In the initial stage, the types of diseases in the CLS are relatively few, and the data and images of various diseases are also few, making it difficult to diagnose these diseases. In the first stage of this project, there were six pathological types and four diseases. The inconsistency between the two numbers was because when the CLS constructs the dataset, the cumulative number of images, types, or diseases needs to reach ten or more to be included in the dataset; in this way, the images are randomly selected for training and verification according to the ratio of 8:2, and the number of cases and diseases learned by the CLS will increase with continuous learning. From the second to sixth stage, the number of pathological types goes up to seven. In contrast, the number of pathological diseases goes up to nine in the second stage and 15 in the sixth stage (Supplementary Table 2). The CLS currently diagnoses 41 diseases (Supplementary Table 6), but the number of diseases is not limited; when there is a new disease, it can be added through the settings of the CLS. Oren et al.43 believe that the evaluation of results in existing AI imaging studies is usually carried out by lesion detection, ignoring the type and biological aggression of the lesions. Using clinically meaningful outcome evaluation such as survival rate, symptoms, and treatment is essential to improve AI imaging studies and their applicability and effectively apply them in clinical practice. In this project, benign and malignant tumors, pathological types, and disease diagnoses were obtained by the multi-model integration method, which is expected to evaluate the survival rate of patients according to the pathological types and disease results of tumors, thereby providing the best plan for the clinical treatment of patients.
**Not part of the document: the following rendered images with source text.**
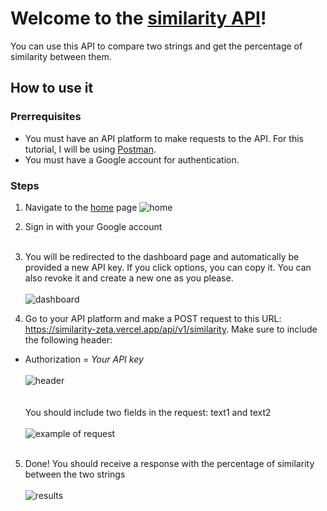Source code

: # Welcome to the [similarity API](https://similarity-zeta.vercel.app/)! 

You can use this API to compare two strings and get the percentage of similarity between them. 

## How to use it

### Prerrequisites
- You must have an API platform to make requests to the API. For this tutorial, I will be using [Postman](https://www.postman.com/).
- You must have a Google account for authentication.

### Steps

1. Navigate to the [home](https://similarity-zeta.vercel.app/) page 
![home](https://github.com/ZeberMVP/similarity/assets/106594858/cb30ca60-0136-491b-bb8c-c92379a5fc97)

2. Sign in with your Google account <br> <br>

3. You will be redirected to the dashboard page and automatically be provided a new API key. If you click options, you can copy it. You can also revoke it and create a new one as you please. <br> <br>
![dashboard](https://github.com/ZeberMVP/similarity/assets/106594858/304e0961-1a54-4988-b49d-aa352599c070)

4. Go to your API platform and make a POST request to this URL: https://similarity-zeta.vercel.app/api/v1/similarity. Make sure to include the following header:
  - Authorization = _Your API key_ <br> <br>
![header](https://github.com/ZeberMVP/similarity/assets/106594858/9e6b6255-0bef-4804-9aaf-fe46b1421d6e) <br> <br> <br>
You should include two fields in the request: text1 and text2 <br> <br>
![example of request](https://github.com/ZeberMVP/similarity/assets/106594858/dd9a3206-3295-40da-9178-7e4f87591bdb) <br> <br>

5. Done! You should receive a response with the percentage of similarity between the two strings <br> <br>
![results](https://github.com/ZeberMVP/similarity/assets/106594858/65010206-2470-4903-b696-0db6cd3bffc3)
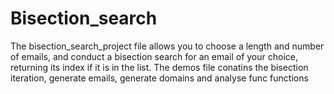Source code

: # Bisection_search
The bisection_search_project file allows you to choose a length and number of emails, and conduct a bisection search for an email of your choice, returning its index if it is in the list.
The demos file conatins the bisection iteration, generate emails, generate domains and analyse func functions
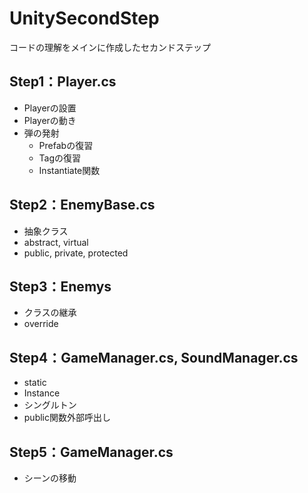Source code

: # UnitySecondStep
コードの理解をメインに作成したセカンドステップ

## Step1：Player.cs
- Playerの設置
- Playerの動き
- 弾の発射
    - Prefabの復習
    - Tagの復習
    - Instantiate関数

## Step2：EnemyBase.cs
- 抽象クラス
- abstract, virtual
- public, private, protected

## Step3：Enemys
- クラスの継承
- override

## Step4：GameManager.cs, SoundManager.cs
- static
- Instance
- シングルトン
- public関数外部呼出し

## Step5：GameManager.cs
- シーンの移動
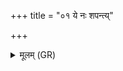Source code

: +++
title = "०१ ये नः शपन्त्य्"

+++
<details><summary>मूलम् (GR)</summary>

ये नः शपन्त्य् अप ते भवन्तु  
वृक्षान् इव वृक्णाꣳ अति ताꣳ अयाम ।  
द्राघीय आयुः प्रतरं दधाना  
वयं देवानां सुमतौ स्याम ॥
</details>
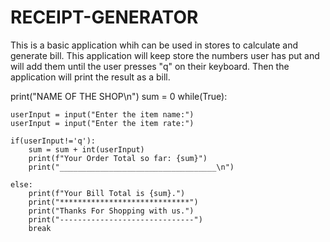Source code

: # RECEIPT-GENERATOR
This is a basic application whih can be used in stores to calculate and generate bill. This application will keep store the numbers user has put and will add them until the user presses "q" on their keyboard. Then the application will print the result as a bill.

print("NAME OF THE SHOP\n")
sum = 0
while(True):
    
    userInput = input("Enter the item name:")
    userInput = input("Enter the item rate:")
    
    if(userInput!='q'):
        sum = sum + int(userInput)
        print(f"Your Order Total so far: {sum}")
        print("___________________________________\n")

    else:
        print(f"Your Bill Total is {sum}.")
        print("*****************************")
        print("Thanks For Shopping with us.")
        print("------------------------------")
        break
        

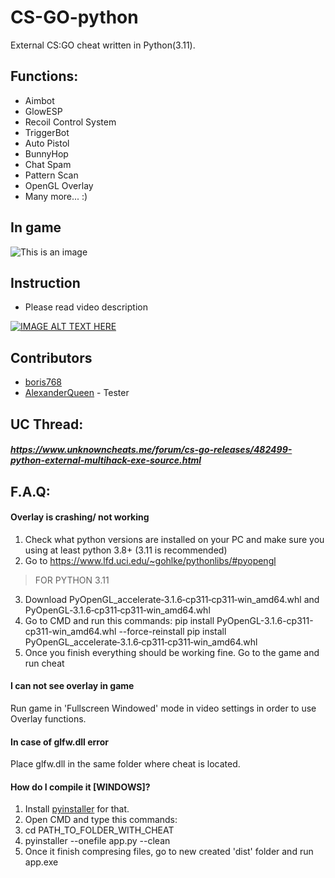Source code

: # CS-GO-python
External CS:GO cheat written in Python(3.11).

## Functions:
- Aimbot
- GlowESP
- Recoil Control System
- TriggerBot
- Auto Pistol
- BunnyHop
- Chat Spam
- Pattern Scan
- OpenGL Overlay
- Many more... :)

## In game
![This is an image](https://i.imgur.com/VlAsuOp.png)

## Instruction
- Please read video description

[![IMAGE ALT TEXT HERE](https://img.youtube.com/vi/bwnokvZOPxo/0.jpg)](https://www.youtube.com/watch?v=bwnokvZOPxo)

## Contributors
- [boris768](https://github.com/boris768/)
- [AlexanderQueen](https://github.com/AlexanderQueen) - Tester

## UC Thread:
##### https://www.unknowncheats.me/forum/cs-go-releases/482499-python-external-multihack-exe-source.html

## F.A.Q:
#### Overlay is crashing/ not working
1. Check what python versions are installed on your PC and make sure you using at least python 3.8+ (3.11 is recommended)
2. Go to https://www.lfd.uci.edu/~gohlke/pythonlibs/#pyopengl
>FOR PYTHON 3.11
3. Download PyOpenGL_accelerate‑3.1.6‑cp311‑cp311‑win_amd64.whl and PyOpenGL‑3.1.6‑cp311‑cp311‑win_amd64.whl
4. Go to CMD and run this commands:
pip install PyOpenGL-3.1.6-cp311-cp311-win_amd64.whl --force-reinstall
pip install PyOpenGL_accelerate‑3.1.6‑cp311‑cp311‑win_amd64.whl
5. Once you finish everything should be working fine. Go to the game and run cheat
#### I can not see overlay in game
Run game in 'Fullscreen Windowed' mode in video settings in order to use Overlay functions.
#### In case of glfw.dll error
Place glfw.dll in the same folder where cheat is located.
#### How do I compile it [WINDOWS]?
1. Install [pyinstaller](https://github.com/pyinstaller/pyinstaller) for that.
2. Open CMD and type this commands:
3. cd PATH_TO_FOLDER_WITH_CHEAT
4. pyinstaller --onefile app.py --clean
5. Once it finish compresing files, go to new created 'dist' folder and run app.exe
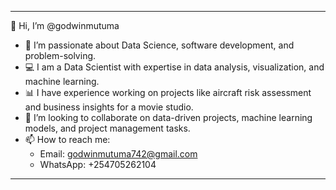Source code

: 
---

👋 Hi, I’m @godwinmutuma  
- 👀 I’m passionate about Data Science, software development, and problem-solving.  
- 💻 I am a Data Scientist with expertise in data analysis, visualization, and machine learning.  
- 📊 I have experience working on projects like aircraft risk assessment and business insights for a movie studio.  
- 💞️ I’m looking to collaborate on data-driven projects, machine learning models, and project management tasks.  
- 📫 How to reach me:  
  - Email: godwinmutuma742@gmail.com  
  - WhatsApp: +254705262104  

<!---
godwinmutuma/godwinmutuma is a ✨ special ✨ repository because its `README.md` (this file) appears on your GitHub profile.
You can click the Preview link to take a look at your changes.
--->

---

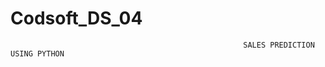 # Codsoft_DS_04
                                                        SALES PREDICTION USING PYTHON
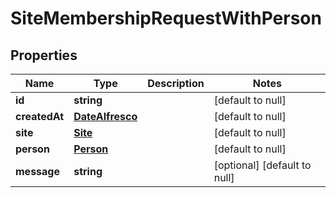# SiteMembershipRequestWithPerson

## Properties
Name | Type | Description | Notes
------------ | ------------- | ------------- | -------------
**id** | **string** |  | [default to null]
**createdAt** | [**DateAlfresco**](DateAlfresco.md) |  | [default to null]
**site** | [**Site**](Site.md) |  | [default to null]
**person** | [**Person**](Person.md) |  | [default to null]
**message** | **string** |  | [optional] [default to null]



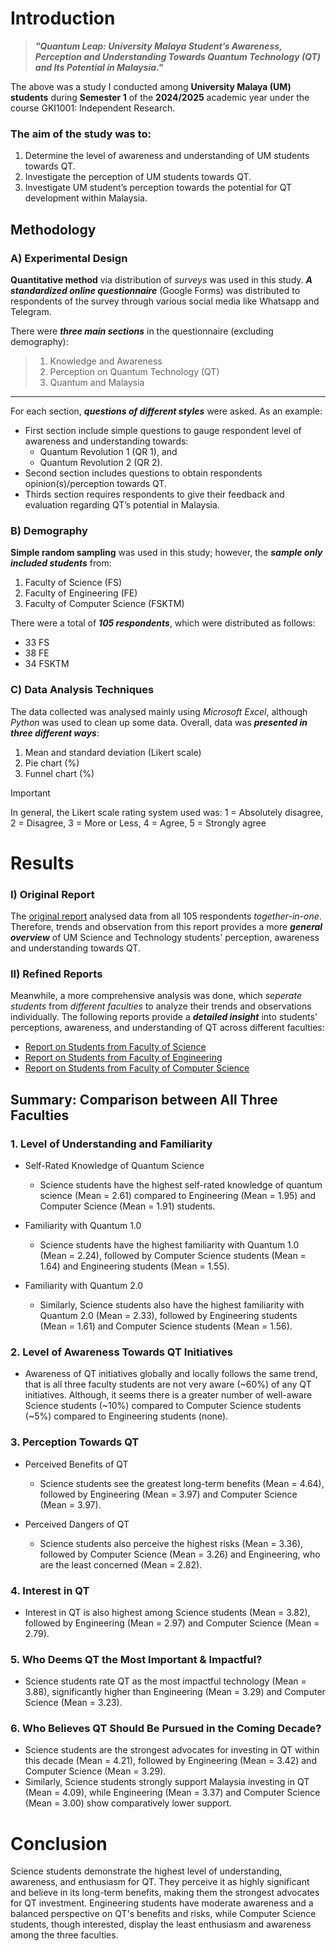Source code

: # Introduction

> ___"Quantum Leap: University Malaya Student’s Awareness, Perception and Understanding Towards Quantum Technology (QT) and Its Potential in Malaysia."___

The above was a study I conducted among **University Malaya (UM) students** during **Semester 1** of the **2024/2025** academic year under the course GKI1001: Independent Research.

### The aim of the study was to:

1. Determine the level of awareness and understanding of UM students towards QT.
2. Investigate the perception of UM students towards QT.
3. Investigate UM student’s perception towards the potential for QT development within Malaysia.

## Methodology

### A) Experimental Design

**Quantitative method** via distribution of *surveys* was used in this study. ***A standardized online questionnaire*** (Google Forms) was distributed to respondents of the survey through various social media like Whatsapp and Telegram. 

There were ***three main sections*** in the questionnaire (excluding demography):

> 1. Knowledge and Awareness
> 2. Perception on Quantum Technology (QT)
> 3. Quantum and Malaysia

---

For each section, ***questions of different styles*** were asked. As an example:

- First section include simple questions to gauge respondent level of awareness and understanding towards:
    - Quantum Revolution 1 (QR 1), and
    - Quantum Revolution 2 (QR 2).
- Second section includes questions to obtain respondents opinion(s)/perception towards QT.
- Thirds section requires respondents to give their feedback and evaluation regarding QT’s potential in Malaysia.

### B) Demography

**Simple random sampling** was used in this study; however, the ***sample only included students*** from:

1. Faculty of Science (FS)
2. Faculty of Engineering (FE)
3. Faculty of Computer Science (FSKTM)

There were a total of ***105 respondents***, which were distributed as follows:

- 33 FS
- 38 FE
- 34 FSKTM

### C) Data Analysis Techniques

The data collected was analysed mainly using _Microsoft Excel_, although _Python_ was used to clean up some data. Overall, data was ***presented in three different ways***:

1. Mean and standard deviation (Likert scale)
2. Pie chart (%)
3. Funnel chart (%)

> [!IMPORTANT]
> In general, the Likert scale rating system used was: 1 = Absolutely disagree, 2 = Disagree, 3 = More or Less, 4 = Agree, 5 = Strongly agree  

# Results

### I) Original Report

The [original report](original-report.pdf) analysed data from all 105 respondents *together-in-one*. Therefore, trends and observation from this report provides a more ***general overview*** of UM Science and Technology students' perception, awareness and understanding towards QT.

### II) Refined Reports

Meanwhile, a more comprehensive analysis was done, which *seperate students* from *different faculties* to analyze their trends and observations individually. The following reports provide a ***detailed insight*** into students' perceptions, awareness, and understanding of QT across different faculties:

- [Report on Students from Faculty of Science](report-science.md)
- [Report on Students from Faculty of Engineering](report-engineering.md)
- [Report on Students from Faculty of Computer Science](report-computer-science.md)

## Summary: Comparison between All Three Faculties

### 1. Level of Understanding and Familiarity

- Self-Rated Knowledge of Quantum Science
    - Science students have the highest self-rated knowledge of quantum science (Mean = 2.61) compared to Engineering (Mean = 1.95) and Computer Science (Mean = 1.91) students.
    
- Familiarity with Quantum 1.0
    - Science students have the highest familiarity with Quantum 1.0 (Mean = 2.24), followed by Computer Science students (Mean = 1.64) and Engineering students (Mean = 1.55).

- Familiarity with Quantum 2.0
    - Similarly, Science students also have the highest familiarity with Quantum 2.0 (Mean = 2.33), followed by Engineering students (Mean = 1.61) and Computer Science students (Mean = 1.56).

### 2. Level of Awareness Towards QT Initiatives

- Awareness of QT initiatives globally and locally follows the same trend, that is all three faculty students are not very aware (~60%) of any QT initiatives. Although, it seems there is a greater number of well-aware Science students (~10%) compared to Computer Science students (~5%) compared to Engineering students (none).

### 3. Perception Towards QT

- Perceived Benefits of QT
    - Science students see the greatest long-term benefits (Mean = 4.64), followed by Engineering (Mean = 3.97) and Computer Science (Mean = 3.97).

- Perceived Dangers of QT
    - Science students also perceive the highest risks (Mean = 3.36), followed by Computer Science (Mean = 3.26) and Engineering, who are the least concerned (Mean = 2.82).

### 4. Interest in QT

- Interest in QT is also highest among Science students (Mean = 3.82), followed by Engineering (Mean = 2.97) and Computer Science (Mean = 2.79).

### 5. Who Deems QT the Most Important & Impactful?

- Science students rate QT as the most impactful technology (Mean = 3.88), significantly higher than Engineering (Mean = 3.29) and Computer Science (Mean = 3.23).

### 6. Who Believes QT Should Be Pursued in the Coming Decade?

- Science students are the strongest advocates for investing in QT within this decade (Mean = 4.21), followed by Engineering (Mean = 3.42) and Computer Science (Mean = 3.29).
- Similarly, Science students strongly support Malaysia investing in QT (Mean = 4.09), while Engineering (Mean = 3.37) and Computer Science (Mean = 3.00) show comparatively lower support.

# Conclusion

Science students demonstrate the highest level of understanding, awareness, and enthusiasm for QT. They perceive it as highly significant and believe in its long-term benefits, making them the strongest advocates for QT investment. Engineering students have moderate awareness and a balanced perspective on QT's benefits and risks, while Computer Science students, though interested, display the least enthusiasm and awareness among the three faculties.
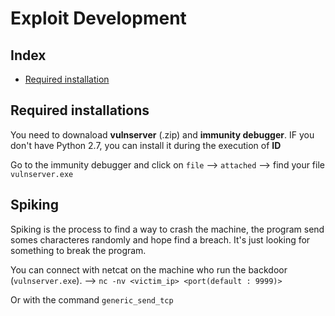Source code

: # Exploit Development

## Index

- [Required installation](#Required-installations)


## Required installations

You need to downaload **vulnserver** (.zip) and **immunity debugger**. IF you don't have Python 2.7, you can install it during the execution of **ID**

Go to the immunity debugger and click on `file` --> `attached` --> find your file `vulnserver.exe`

## Spiking

Spiking is the process to find a way to crash the machine, the program send somes characteres randomly and hope find a breach.
It's just looking for something to break the program.

You can connect with netcat on the machine who run the backdoor (`vulnserver.exe`). --> `nc -nv <victim_ip> <port(default : 9999)>`

Or with the command `generic_send_tcp`  

 
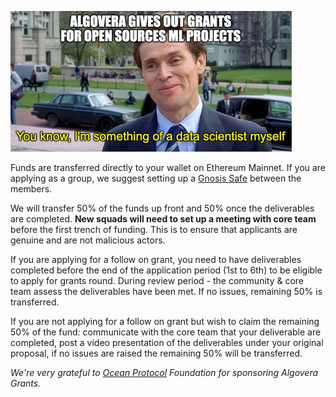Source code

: ![](./assets/dafoe_algo.png)

Funds are transferred directly to your wallet on Ethereum Mainnet. If you are applying as a group, we suggest setting up a [Gnosis Safe](https://gnosis-safe.io/) between the members.

We will transfer 50% of the funds up front and 50% once the deliverables are completed. **New squads will need to set up a meeting with core team** before the first trench of funding. This is to ensure that applicants are genuine and are not malicious actors.

If you are applying for a follow on grant, you need to have deliverables completed before the end of the application period (1st to 6th) to be eligible to apply for grants round. During review period - the community & core team assess the deliverables have been met. If no issues, remaining 50% is transferred.

If you are not applying for a follow on grant but wish to claim the remaining 50% of the fund: 
communicate with the core team that your deliverable are completed, post a video presentation of the deliverables under your original proposal, if no issues are raised the remaining 50% will be transferred. 

_We're very grateful to [Ocean Protocol](https://oceanprotocol.com/) Foundation for sponsoring Algovera Grants._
The CLS is also integrated with the ultrasound picture archiving and communication system (US_PACS). This integration has many advantages, as US_PACS automatically provides the content to the CLS through the parametric design of the report content, and the CLS can perform BI-RADS classification on the mass; during report writing, the physician only needs to select the left or right side of the current display image and then select AI to assist with the diagnosis (Supplementary Fig. 5). The user can select any number of images, which will be automatically provided to the CLS, and the CLS returns the diagnosis results to US_PACS, avoiding patient information disclosure and ruling out the impact of sex, age, race, equipment, or physicians’ habits of collecting images on data. Celi et al.44 believe that adopting AI can enable intelligent integration of AI design and clinical workflow by providing seamless, effective, and unbiased assistance to patients and physicians. This process requires medical expertise as well as time-consuming input from experts and researchers in the medical field; in this way, AI can also work under the supervision of clinicians. According to Young et al.45, patients and the public express positive attitudes toward AI but prefer manual supervision. Through integration with US_PACS, real data can be provided to the CLS. With continuous learning, the diagnostic performance of the CLS is expected to continue improving, thereby increasing the accuracy of tumor diagnoses.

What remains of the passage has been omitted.